Fährhaus Sylt

Suite

Leseecke

Vinothek

Entrée/©Ydo Sol

Fährhaus Sylt
Bi Heef 1
25980 Munkmarsch
Tel. 04651/93970
 
www.faehrhaus-sylt.de

 

Es ist das strahlend weiße Restaurantgebäude, das als Erstes ins Auge fällt, wenn man sich dem Fährhaus nähert. Herrschaftlich und in viktorianischem Stil erbaut, thront es in Munkmarsch am Wattenmeer, mit einer lauschigen Veranda, auf der während unseres Besuches ein buntes, aber gleichzeitig entspanntes Treiben herrscht. Sitzt man hier mit Blick auf den kleinen Hafen des Dörfchens und das Wasser, das friedlich unter einem weiten blauen Himmel schlummert, kommt sogleich ein Gefühl von Ruhe auf. Man mag verweilen und sich abwechselnd in die Kulinarik und in die meditativ wirkende Aussicht vertiefen.
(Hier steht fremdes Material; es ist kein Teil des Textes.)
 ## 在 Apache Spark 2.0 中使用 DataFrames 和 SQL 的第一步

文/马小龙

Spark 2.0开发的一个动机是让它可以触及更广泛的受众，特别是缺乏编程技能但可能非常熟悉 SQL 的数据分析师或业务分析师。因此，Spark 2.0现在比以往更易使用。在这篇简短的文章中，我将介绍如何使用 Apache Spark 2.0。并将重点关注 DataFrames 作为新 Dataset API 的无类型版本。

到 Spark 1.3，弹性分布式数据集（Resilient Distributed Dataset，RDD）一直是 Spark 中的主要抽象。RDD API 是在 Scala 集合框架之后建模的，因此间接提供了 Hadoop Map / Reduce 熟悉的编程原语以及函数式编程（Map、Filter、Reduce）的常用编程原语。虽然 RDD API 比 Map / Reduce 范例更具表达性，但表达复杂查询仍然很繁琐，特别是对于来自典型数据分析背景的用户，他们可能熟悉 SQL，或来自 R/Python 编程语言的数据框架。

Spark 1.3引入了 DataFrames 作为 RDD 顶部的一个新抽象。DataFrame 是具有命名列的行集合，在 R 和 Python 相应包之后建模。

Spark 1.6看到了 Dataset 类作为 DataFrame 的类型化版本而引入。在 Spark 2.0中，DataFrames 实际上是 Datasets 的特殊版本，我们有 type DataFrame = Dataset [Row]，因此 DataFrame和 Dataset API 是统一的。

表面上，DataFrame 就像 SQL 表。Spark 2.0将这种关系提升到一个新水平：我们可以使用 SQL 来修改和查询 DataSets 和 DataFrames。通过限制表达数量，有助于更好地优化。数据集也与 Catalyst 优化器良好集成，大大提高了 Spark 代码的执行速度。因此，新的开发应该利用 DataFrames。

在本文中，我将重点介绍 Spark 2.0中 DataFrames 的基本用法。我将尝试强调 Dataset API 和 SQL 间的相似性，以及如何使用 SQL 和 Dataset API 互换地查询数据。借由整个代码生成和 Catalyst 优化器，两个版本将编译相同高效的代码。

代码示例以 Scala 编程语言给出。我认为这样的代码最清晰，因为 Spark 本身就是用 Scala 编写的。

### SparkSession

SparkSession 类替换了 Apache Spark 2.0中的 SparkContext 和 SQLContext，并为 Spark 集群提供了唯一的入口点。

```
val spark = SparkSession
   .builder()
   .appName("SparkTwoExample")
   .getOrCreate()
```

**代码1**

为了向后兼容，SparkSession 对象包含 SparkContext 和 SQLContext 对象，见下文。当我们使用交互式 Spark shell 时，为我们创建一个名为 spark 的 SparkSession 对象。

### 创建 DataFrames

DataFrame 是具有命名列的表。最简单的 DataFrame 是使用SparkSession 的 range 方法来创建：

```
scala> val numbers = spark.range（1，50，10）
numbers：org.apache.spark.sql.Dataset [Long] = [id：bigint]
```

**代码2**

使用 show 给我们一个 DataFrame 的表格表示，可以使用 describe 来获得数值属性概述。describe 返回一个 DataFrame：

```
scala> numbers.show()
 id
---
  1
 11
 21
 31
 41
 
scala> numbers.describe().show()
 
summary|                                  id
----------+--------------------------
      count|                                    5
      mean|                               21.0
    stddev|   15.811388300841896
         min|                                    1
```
Das auf allen Seiten von Natur umgebene, nur einen Spaziergang von Kampen und Keitum entfernt liegende 5-Sterne-Haus ist ein Hort einer hellen lebensfrohen Beschaulichkeit, in dem Eleganz und legeres Savoir-vivre Hand in Hand gehen. „Wir wollen das volle Sylt-Feeling vermitteln, aber ganz ohne Trubel“, erzählt Hotelmanager Christoph Dittmer. Vor 150 Jahren wurde hier der Grundstein für das Ensemble gelegt, ein einfaches Holzhaus, das als Hafengaststätte für Reisende diente. 1880 baute man dann das heutige Restaurantgebäude, mit dem die ersten Übernachtungsgäste im Fährhaus Einzug hielten. Zwischenzeitlich stark verfallen, wurde das historische Anwesen in den 1990er-Jahren kernsaniert und um einen Hotelanbau erweitert, der 2006 noch einmal vergrößert wurde. Überschaubar ist das familiengeführte Hideaway dennoch geblieben. Maximal 90 Gäste beherbergen die im nordischen Chic eingerichteten Zimmer und Suiten, die in 26 Kategorien eingeteilt sind.

 

Das hat den Vorteil, dass sich die Mitarbeiter des Hauses sehr persönlich um die Gäste kümmern können und dass jeder eine perfekt auf seine persönlichen Bedürfnisse zugeschnittene Unterkunft im Haus findet. Wer privat residieren möchte, kann sich zudem in den zwischen 48 und 120 qm großen Appartements im malerischen Protthaus einmieten, das 1774 erbaut wurde, direkt nebenan liegt und dessen Gäste auf die Annehmlichkeiten des Hotels zugreifen können. Dazu gehört neben dem kleinen feinen Wellnessbereich vor allem auch das kulinarische Angebot. Drei Restaurants hat das Fährhaus. Im Fiiwfutt, das letztes Jahr als Pop-up-Restaurant mit Schwerpunkt auf Fisch und Seafood erstmals seine Pforten öffnete, begeistert Küchenchef Markus Gerlach mit kreativen, skandinavisch inspirierten Fischmenüs. Von April bis September landen hier Kreationen wie „Kaisergranat & Haselnuss mit Petersilie, Arborio und Vierländer Tomate“ auf den Tellern. Ganzjährig verwöhnt Gerlach in der Käpt’n Selmer Stube seine Gäste mit regionalen Gerichten wie dem „Husumer Lammrücken unter der Rosmarinkruste“. Im Sommer sitzt man auf der Veranda, bei schlechtem Wetter rund um einen antiken Kachelofen. Besonders charmant ist auch die mit Delfter Fliesen verzierte Stube des Restaurants, in der kleinere Gesellschaften mit bis zu zwölf Personen Platz finden.